Compounding ingredient Formulation Example 1 Comparative Formulation Example 1 Purified water To 100 To 100 Thioredoxin 0.1 - Vegetable hydrogenated oil 1.50 1.50 Stearic acid 0.60 0.60 Glycerol stearate 1.00 1.00 Stearyl alcohol 2.00 2.00 Polyglyceryl-10pentastearate and behenyl alcohol and sodium stearoyl lactylate 1.00 1.00 Arachidyl behenyl alcohol and arachidyl glucoside 1.00 1.00 Cetylaryl Alcohol and Cetearyl Glucoside 2.00 2.00 PEG-100 Stearate & Glycerololate & Propylene Glycol 1.50 1.50 Caprylic / carboxy triglyceride 11.00 11.00 Cyclomedicone 6.00 6.00 Preservative, incense Suitable amount Suitable amount Triethanolamine 0.1 0.1

[Test Example 1] Measuring effect of increasing skin moisture

In order to measure the effect of thioredoxin on skin moisturization, Formulation Example 1 and Comparative Formulation Example 1 were used and evaluated as follows.

20 men and women in the 40s and 50s classified as dry skin were divided into two groups of 10 persons for each of Formulation Example 1 and Comparative Formulation Example 1 to apply the nutritional cream twice daily for 4 weeks to the face. (24 ° C, relative humidity 40%) after 1 week, 2 weeks, and 4 weeks after application, and after 2 weeks (total 6 weeks) (Corneometer CM825, C + K Electronic Co., Germany). The results are shown in Table 2 below. The results in Table 2 are the percentages of the increase in the measured value after treatment for a certain period based on the skin moisture meter measured immediately before the start of the test.

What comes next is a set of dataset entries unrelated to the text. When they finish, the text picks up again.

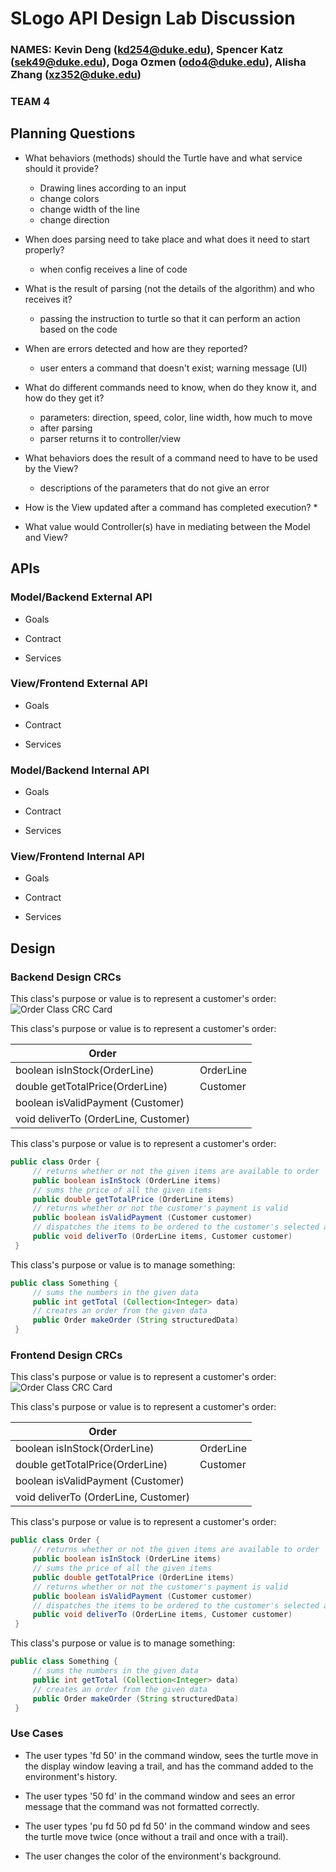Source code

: # SLogo API Design Lab Discussion
### NAMES: Kevin Deng (kd254@duke.edu), Spencer Katz (sek49@duke.edu), Doga Ozmen (odo4@duke.edu), Alisha Zhang (xz352@duke.edu)
### TEAM 4


## Planning Questions

 * What behaviors (methods) should the Turtle have and what service should it provide?
   * Drawing lines according to an input
   * change colors
   * change width of the line
   * change direction

 * When does parsing need to take place and what does it need to start properly?
   * when config receives a line of code

 * What is the result of parsing (not the details of the algorithm) and who receives it?
   * passing the instruction to turtle so that it can perform an action based on the code

 * When are errors detected and how are they reported?
   * user enters a command that doesn't exist; warning message (UI)

 * What do different commands need to know, when do they know it, and how do they get it?
   * parameters: direction, speed, color, line width, how much to move
   * after parsing
   * parser returns it to controller/view

 * What behaviors does the result of a command need to have to be used by the View?
   * descriptions of the parameters that do not give an error

 * How is the View updated after a command has completed execution?
   * 

 * What value would Controller(s) have in mediating between the Model and View?
 


## APIs
 
### Model/Backend External API

 * Goals
 
 * Contract
 
 * Services


### View/Frontend External API

 * Goals
 
 * Contract
 
 * Services



### Model/Backend Internal API

 * Goals
 
 * Contract
 
 * Services


### View/Frontend Internal API

 * Goals
 
 * Contract
 
 * Services



## Design

### Backend Design CRCs

This class's purpose or value is to represent a customer's order:
![Order Class CRC Card](order_crc_card.png "Order Class")

This class's purpose or value is to represent a customer's order:

|Order| |
|---|---|
|boolean isInStock(OrderLine)         |OrderLine|
|double getTotalPrice(OrderLine)      |Customer|
|boolean isValidPayment (Customer)    | |
|void deliverTo (OrderLine, Customer) | |

This class's purpose or value is to represent a customer's order:
```java
public class Order {
     // returns whether or not the given items are available to order
     public boolean isInStock (OrderLine items)
     // sums the price of all the given items
     public double getTotalPrice (OrderLine items)
     // returns whether or not the customer's payment is valid
     public boolean isValidPayment (Customer customer)
     // dispatches the items to be ordered to the customer's selected address
     public void deliverTo (OrderLine items, Customer customer)
 }
 ```

This class's purpose or value is to manage something:
```java
public class Something {
     // sums the numbers in the given data
     public int getTotal (Collection<Integer> data)
	 // creates an order from the given data
     public Order makeOrder (String structuredData)
 }
```


### Frontend Design CRCs


This class's purpose or value is to represent a customer's order:
![Order Class CRC Card](order_crc_card.png "Order Class")

This class's purpose or value is to represent a customer's order:

|Order| |
|---|---|
|boolean isInStock(OrderLine)         |OrderLine|
|double getTotalPrice(OrderLine)      |Customer|
|boolean isValidPayment (Customer)    | |
|void deliverTo (OrderLine, Customer) | |

This class's purpose or value is to represent a customer's order:
```java
public class Order {
     // returns whether or not the given items are available to order
     public boolean isInStock (OrderLine items)
     // sums the price of all the given items
     public double getTotalPrice (OrderLine items)
     // returns whether or not the customer's payment is valid
     public boolean isValidPayment (Customer customer)
     // dispatches the items to be ordered to the customer's selected address
     public void deliverTo (OrderLine items, Customer customer)
 }
 ```

This class's purpose or value is to manage something:
```java
public class Something {
     // sums the numbers in the given data
     public int getTotal (Collection<Integer> data)
	 // creates an order from the given data
     public Order makeOrder (String structuredData)
 }
```



### Use Cases

 * The user types 'fd 50' in the command window, sees the turtle move in the display window leaving a trail, and has the command added to the environment's history.

 * The user types '50 fd' in the command window and sees an error message that the command was not formatted correctly.

 * The user types 'pu fd 50 pd fd 50' in the command window and sees the turtle move twice (once without a trail and once with a trail).

 * The user changes the color of the environment's background.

Test group Moisture growth rate (%) 1 week Two weeks 4 weeks 6 weeks Formulation Example 1 31 33 36 33 Comparative Formulation Example 1 30 32 32 15

The results of the above Table 2 show that when Comparative Formulation Example 1 is applied, the moisture increase rate is about 30% until 4 weeks of application, but after the application is stopped, the skin moisture amount decreases, while thioredoxin It can be confirmed that the skin moisture increase rate is 30% or more even after the application is stopped. Thus, it can be seen that the composition of the present invention containing thioredoxin has excellent skin moisturizing effect.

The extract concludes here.